Records from a collection:

....................

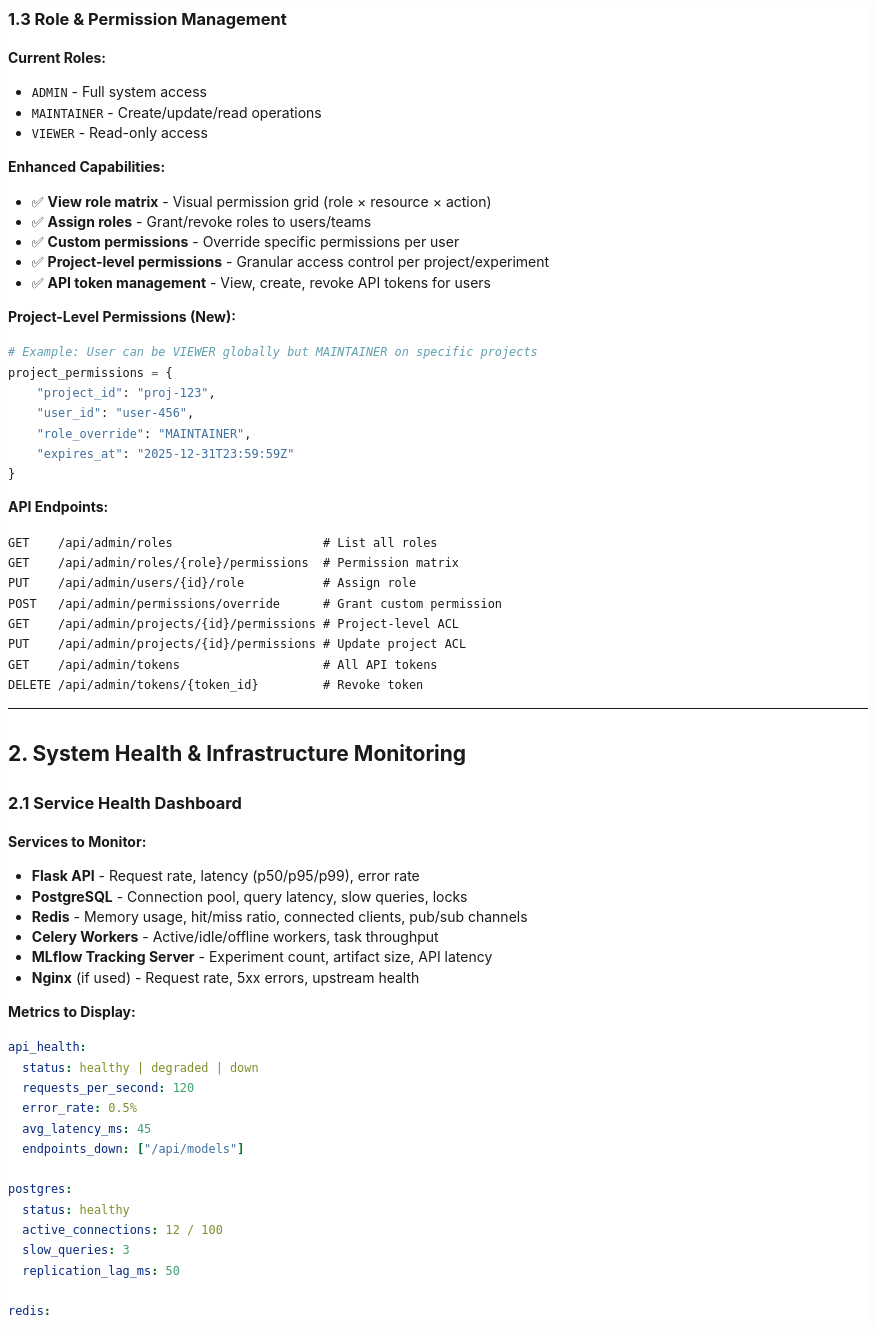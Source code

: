 ### 1.3 Role & Permission Management
**Current Roles:**
- `ADMIN` - Full system access
- `MAINTAINER` - Create/update/read operations
- `VIEWER` - Read-only access

**Enhanced Capabilities:**
- ✅ **View role matrix** - Visual permission grid (role × resource × action)
- ✅ **Assign roles** - Grant/revoke roles to users/teams
- ✅ **Custom permissions** - Override specific permissions per user
- ✅ **Project-level permissions** - Granular access control per project/experiment
- ✅ **API token management** - View, create, revoke API tokens for users

**Project-Level Permissions (New):**
```python
# Example: User can be VIEWER globally but MAINTAINER on specific projects
project_permissions = {
    "project_id": "proj-123",
    "user_id": "user-456",
    "role_override": "MAINTAINER",
    "expires_at": "2025-12-31T23:59:59Z"
}
```

**API Endpoints:**
```
GET    /api/admin/roles                     # List all roles
GET    /api/admin/roles/{role}/permissions  # Permission matrix
PUT    /api/admin/users/{id}/role           # Assign role
POST   /api/admin/permissions/override      # Grant custom permission
GET    /api/admin/projects/{id}/permissions # Project-level ACL
PUT    /api/admin/projects/{id}/permissions # Update project ACL
GET    /api/admin/tokens                    # All API tokens
DELETE /api/admin/tokens/{token_id}         # Revoke token
```

---

## 2. System Health & Infrastructure Monitoring

### 2.1 Service Health Dashboard
**Services to Monitor:**
- **Flask API** - Request rate, latency (p50/p95/p99), error rate
- **PostgreSQL** - Connection pool, query latency, slow queries, locks
- **Redis** - Memory usage, hit/miss ratio, connected clients, pub/sub channels
- **Celery Workers** - Active/idle/offline workers, task throughput
- **MLflow Tracking Server** - Experiment count, artifact size, API latency
- **Nginx** (if used) - Request rate, 5xx errors, upstream health

**Metrics to Display:**
```yaml
api_health:
  status: healthy | degraded | down
  requests_per_second: 120
  error_rate: 0.5%
  avg_latency_ms: 45
  endpoints_down: ["/api/models"]

postgres:
  status: healthy
  active_connections: 12 / 100
  slow_queries: 3
  replication_lag_ms: 50

redis:
```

....................

(Task requirements): Look over the records. Copy the lines that include the word "matrix".

(Answer for this exercise):
- ✅ **View role matrix** - Visual permission grid (role × resource × action)
GET    /api/admin/roles/{role}/permissions  # Permission matrix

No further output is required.